Four out of five ain't half bad. I fucking forgot to pack the mist.
When I mentioned e.l.f.'s fan-fucking-tastic Studio Powder Brush and Studio High Definition Powder in previous posts, many of you chimed in to sing your praises right along with me. That's why I've decided to spread the good gospel about all the great cheap shit that comes across my desk. Here in the first of many, I'll tell you exactly the 'what and why' you should buy from tons of global beauty brands. Ready? Here we go. @EveVawter, this one's just for you, boo:
What: Essential Eyelid Primer, $1
Why: If anyone has ever uttered this phrase to you, "Wow, your eyelids are really oily"', guess what? You need this. Not only does it drastically minimize the appearance of the excess sebum that seems to magically appear above your lashes by the end of the day, it also helps your eyeshadow and eyeliner (cream, powder, gel -- doesn't matter) cling on for dear damn life for hours on end.
What: Studio Makeup Mist & Set, $3
Why: I'm not one of those girls that runs around town with a pressed powder compact in my purse. Foundation touch-ups throughout the day? Ha! I ain't about that life, and ain't nobody got time for that. And it's because of this veritable "hairspray for the face" -- I can leave the house at 7 a.m. and return 19 hours later looking freshly dolled up. Plus, it ends up saving you money in the long run on purchasing more product, because you're using it less since you quit doing mid-day touch-ups, yada, yada, yada.
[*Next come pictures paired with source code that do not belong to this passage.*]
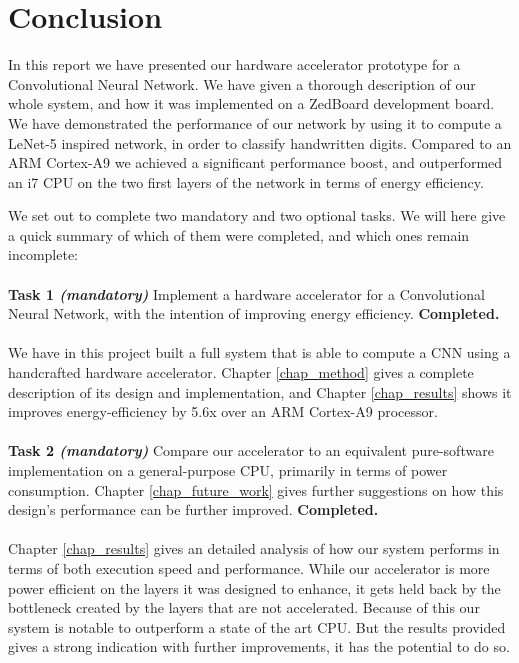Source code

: \chapter{Conclusion}

In this report we have presented our hardware accelerator prototype for a Convolutional Neural Network. We have given a thorough description of our whole system, and how it was implemented on a ZedBoard development board. We have demonstrated the performance of our network by using it to compute a LeNet-5 inspired network, in order to classify handwritten digits. Compared to an ARM Cortex-A9 we achieved a significant performance boost, and outperformed an i7 CPU on the two first layers of the network in terms of energy efficiency. 

We set out to complete two mandatory and two optional tasks. We will here give a quick summary of which of them were completed, and which ones remain incomplete: \\ \hfil \\ \hfil
\textbf{Task 1 \textit{(mandatory)}} Implement a hardware accelerator for a Convolutional Neural Network, with the intention of improving energy efficiency. \textbf{Completed.} \\ \hfil \\ \hfil
We have in this project built a full system that is able to compute a CNN using a handcrafted hardware accelerator. Chapter \ref{chap_method} gives a complete description of its design and implementation, and Chapter \ref{chap_results} shows it improves energy-efficiency by 5.6x over an ARM Cortex-A9 processor.  \\ \hfil \\ \hfil
\textbf{Task 2 \textit{(mandatory)}} Compare our accelerator to an equivalent pure-software implementation on a general-purpose CPU, primarily in terms of power consumption. Chapter \ref{chap_future_work} gives further suggestions on how this design's performance can be further improved. \textbf{Completed.}  \\ \hfil \\ \hfil
Chapter \ref{chap_results} gives an detailed analysis of how our system performs in terms of both execution speed and performance. While our accelerator is more power efficient on the layers it was designed to enhance, it gets held back by the bottleneck created by the layers that are not accelerated. Because of this our system is notable to outperform a state of the art CPU. But the results provided gives a strong indication with further improvements, it has the potential to do so. \\ \hfil \\ \hfil
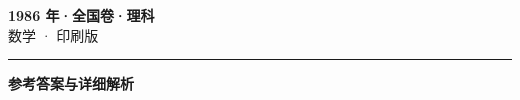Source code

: \documentclass[zihao=5, a4paper]{ctexart}
\begin{document}
\begin{center}
  {\Large\bfseries 1986 年·全国卷·理科}\\[4pt]
  {\large 数学 · 印刷版}
\end{center}
\medskip
{}

\par\bigskip\hrule\bigskip
{}
\begin{center}{\large\bfseries 参考答案与详细解析}\end{center}
\smallskip

\end{document}
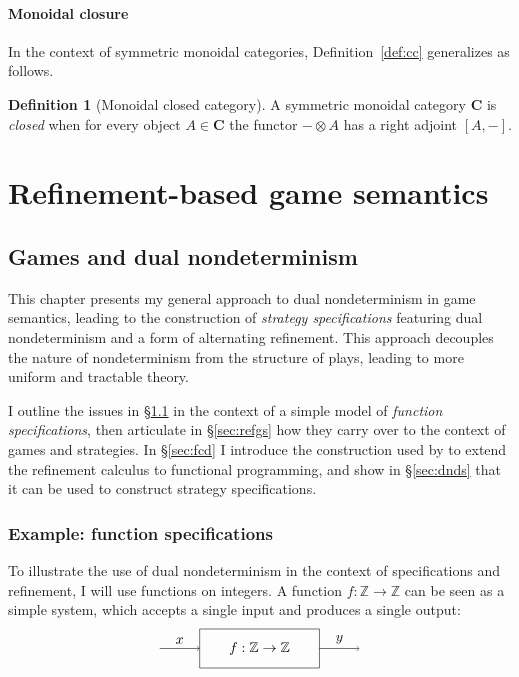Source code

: \documentclass[11pt,oneside,draft]{book}
\theoremstyle{definition}
\newtheorem{definition}[theorem]{Definition}
\begin{document}
\subsection{Monoidal closure}

In the context of symmetric monoidal categories,
Definition~\ref{def:cc} generalizes as follows.

\begin{definition}[Monoidal closed category]
A symmetric monoidal category $\mathbf{C}$ is \emph{closed}
when for every object $A \in \mathbf{C}$
the functor ${-} \otimes A$
has a right adjoint $[A, {-}]$.
\end{definition}




\part{Refinement-based game semantics} \label{part:rbgs}

\chapter{Games and dual nondeterminism} \label{sec:games-dnd} %

This chapter presents my general approach
to dual nondeterminism in game semantics,
leading to the construction of \emph{strategy specifications}
featuring dual nondeterminism and a form of alternating refinement.
This approach decouples the nature of nondeterminism
from the structure of plays,
leading to more uniform and tractable theory.

I outline the issues in \S\ref{sec:fspec}
in the context of a simple model of \emph{function specifications},
then articulate in \S\ref{sec:refgs}
how they carry over to the context of games and strategies.
In \S\ref{sec:fcd} I introduce the construction used by \citet{augtyp}
to extend the refinement calculus to functional programming,
and show in \S\ref{sec:dnds} that it can be used
to construct strategy specifications.

\section{Example: function specifications} \label{sec:fspec} %

To illustrate the use of dual nondeterminism
in the context of specifications and refinement,
I will use functions on integers.
A function $f : \mathbb{Z} \rightarrow \mathbb{Z}$
can be seen as a simple system,
which accepts a single input and produces a single output:
\[
  \begin{tikzpicture}[scale=0.5]
    \draw (-3, -1) rectangle (3, 1);
    \node at (0,0) {$f : \mathbb{Z} \rightarrow \mathbb{Z}$};
    \draw[->] (-5,0) -- node[above] {$x$} (-3,0);
    \draw[->] (3,0) -- node[above] {$y$} (5,0);
  \end{tikzpicture}
\]
\end{document}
What: Studio Eyebrow Kit, $3
Why: My natural brows are fully fucked five ways from Friday, but you'll never know it for two reasons: 1) My (n)ass is religiously parked in a $6 threading chair every other week, and 2) This gel-and-powder duo helps keep them nice and neat and naturally thick looking. Oh, I would be remiss if I didn't admit that this helped, too. (A lot!)
What:Essential Natural Lash Kit, $1
Why: I love, Love, LOVE wearing fake eyelashes, but I hate, Hate, HATE taking them off and trying to save them for future wear. These look flirty but "natural," and I don't feel bad about tossing them in the trash after one wear. I can literally have a new pair for every single day of the month and it'll only cost $31. That's $365/6 for the entire year. The first time I got eyelash extensions, the bill rang up to $350, and they only lasted a month. You do the math.
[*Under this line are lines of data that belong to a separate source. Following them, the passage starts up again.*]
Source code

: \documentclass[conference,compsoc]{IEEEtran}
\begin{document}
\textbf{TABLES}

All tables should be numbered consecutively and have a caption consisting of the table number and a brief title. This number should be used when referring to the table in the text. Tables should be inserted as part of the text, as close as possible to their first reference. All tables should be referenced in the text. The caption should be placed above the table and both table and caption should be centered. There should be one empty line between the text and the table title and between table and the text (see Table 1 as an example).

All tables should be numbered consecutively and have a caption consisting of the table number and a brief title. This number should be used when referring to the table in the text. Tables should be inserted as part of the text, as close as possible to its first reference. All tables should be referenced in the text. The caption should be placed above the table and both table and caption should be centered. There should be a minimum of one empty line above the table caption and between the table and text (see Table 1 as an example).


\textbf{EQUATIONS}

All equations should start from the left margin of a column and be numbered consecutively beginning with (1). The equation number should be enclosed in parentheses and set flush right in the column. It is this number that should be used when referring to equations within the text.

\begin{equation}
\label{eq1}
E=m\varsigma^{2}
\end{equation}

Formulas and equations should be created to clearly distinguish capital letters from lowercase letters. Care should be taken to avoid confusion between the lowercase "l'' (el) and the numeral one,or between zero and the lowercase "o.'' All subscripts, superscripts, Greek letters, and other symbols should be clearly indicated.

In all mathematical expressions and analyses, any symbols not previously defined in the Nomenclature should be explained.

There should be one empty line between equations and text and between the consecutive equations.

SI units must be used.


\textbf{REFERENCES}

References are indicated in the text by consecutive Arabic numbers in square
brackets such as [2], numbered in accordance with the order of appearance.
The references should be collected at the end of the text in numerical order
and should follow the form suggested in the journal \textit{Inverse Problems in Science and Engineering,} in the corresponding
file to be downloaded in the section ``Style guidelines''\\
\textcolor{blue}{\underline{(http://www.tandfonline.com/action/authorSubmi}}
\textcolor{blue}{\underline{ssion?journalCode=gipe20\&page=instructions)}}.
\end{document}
Disclaimer: The accompanying glue is pure, unadulterated bullshit and it isn't even worth the plastic it's packaged in. I will forever and always chuck it in the trash with the quickness because I swear by Ardell Duo Eyelash Adhesive in Black ($8 at Sephora.com).
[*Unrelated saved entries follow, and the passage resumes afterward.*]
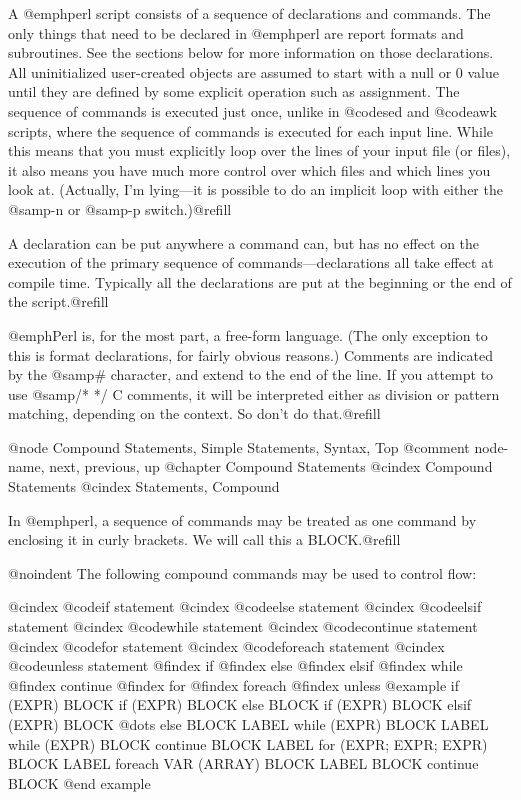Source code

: {{{{{{A @emph{perl} script consists of a sequence of declarations and
commands.  The only things that need to be declared in @emph{perl} are
report formats and subroutines.  See the sections below for more
information on those declarations.  All uninitialized user-created
objects are assumed to start with a null or 0 value until they are
defined by some explicit operation such as assignment.  The sequence of
commands is executed just once, unlike in @code{sed} and @code{awk}
scripts, where the sequence of commands is executed for each input line.
While this means that you must explicitly loop over the lines of your
input file (or files), it also means you have much more control over
which files and which lines you look at.  (Actually, I'm lying---it is
possible to do an implicit loop with either the @samp{-n} or @samp{-p}
switch.)@refill

A declaration can be put anywhere a command can, but has no effect on
the execution of the primary sequence of commands---declarations all
take effect at compile time.  Typically all the declarations are put at
the beginning or the end of the script.@refill

@emph{Perl} is, for the most part, a free-form language.  (The only
exception to this is format declarations, for fairly obvious reasons.)
Comments are indicated by the @samp{#} character, and extend to the end
of the line.  If you attempt to use @samp{/* */} C comments, it will be
interpreted either as division or pattern matching, depending on the
context.  So don't do that.@refill

@node Compound Statements, Simple Statements, Syntax, Top
@comment  node-name,  next,  previous,  up
@chapter Compound Statements
@cindex Compound Statements
@cindex Statements, Compound

In @emph{perl}, a sequence of commands may be treated as one command by
enclosing it in curly brackets.  We will call this a BLOCK.@refill

@noindent
The following compound commands may be used to control flow:

@cindex @code{if} statement
@cindex @code{else} statement
@cindex @code{elsif} statement
@cindex @code{while} statement
@cindex @code{continue} statement
@cindex @code{for} statement
@cindex @code{foreach} statement
@cindex @code{unless} statement
@findex if
@findex else
@findex elsif
@findex while
@findex continue
@findex for
@findex foreach
@findex unless
@example
if (EXPR) BLOCK
if (EXPR) BLOCK else BLOCK
if (EXPR) BLOCK elsif (EXPR) BLOCK @dots{} else BLOCK
LABEL while (EXPR) BLOCK
LABEL while (EXPR) BLOCK continue BLOCK
LABEL for (EXPR; EXPR; EXPR) BLOCK
LABEL foreach VAR (ARRAY) BLOCK
LABEL BLOCK continue BLOCK
@end example

}}}}}}
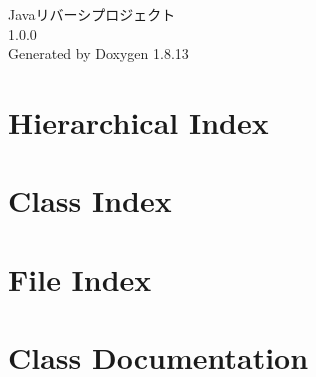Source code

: \documentclass[twoside]{book}
\newcommand{\+}{\discretionary{\mbox{\scriptsize$\hookleftarrow$}}{}{}}
\newcommand{\clearemptydoublepage}{%
  \newpage{\pagestyle{empty}\cleardoublepage}%
}
\begin{document}
\hypersetup{pageanchor=false,
             bookmarksnumbered=true,
             pdfencoding=unicode
            }
\begin{titlepage}
\vspace*{7cm}
\begin{center}%
{\Large Javaリバーシプロジェクト \\[1ex]\large 1.\+0.\+0 }\\
\vspace*{1cm}
{\large Generated by Doxygen 1.8.13}\\
\end{center}
\end{titlepage}
\clearemptydoublepage
{}
\tableofcontents
\clearemptydoublepage
{}
\hypersetup{pageanchor=true}

\chapter{Hierarchical Index}

\chapter{Class Index}

\chapter{File Index}

\chapter{Class Documentation}













\end{document}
What:Studio Matte Lip Color in Rich Red, $3
Why: FYI, this is the color I was wearing when Jane snapped our "big reveal" photo a few weeks back. (Feel free to ignore that plump ass period pimple in prime position on my cheek. Uggggggggh.) Anyway, virtually every beauty brand has a matte lip pencil, but this bitch is banging, and not even because of the price. It's no muss, no fuss application is a plus, and it deposits rich, long-lasting cranberry color that doubles as a stain when it finally does wear off.
(Just be sure to swipe a little lip balm on first. It is a mattifying lipstick after all, so it can feel a little bit dry if you bareback it.)
Grand total? A whopping $11. Having a bunch of cheap ass, awesome ass products in your beauty kit that actually work, and that you'll actually use? Say it with me -- PRICELESS.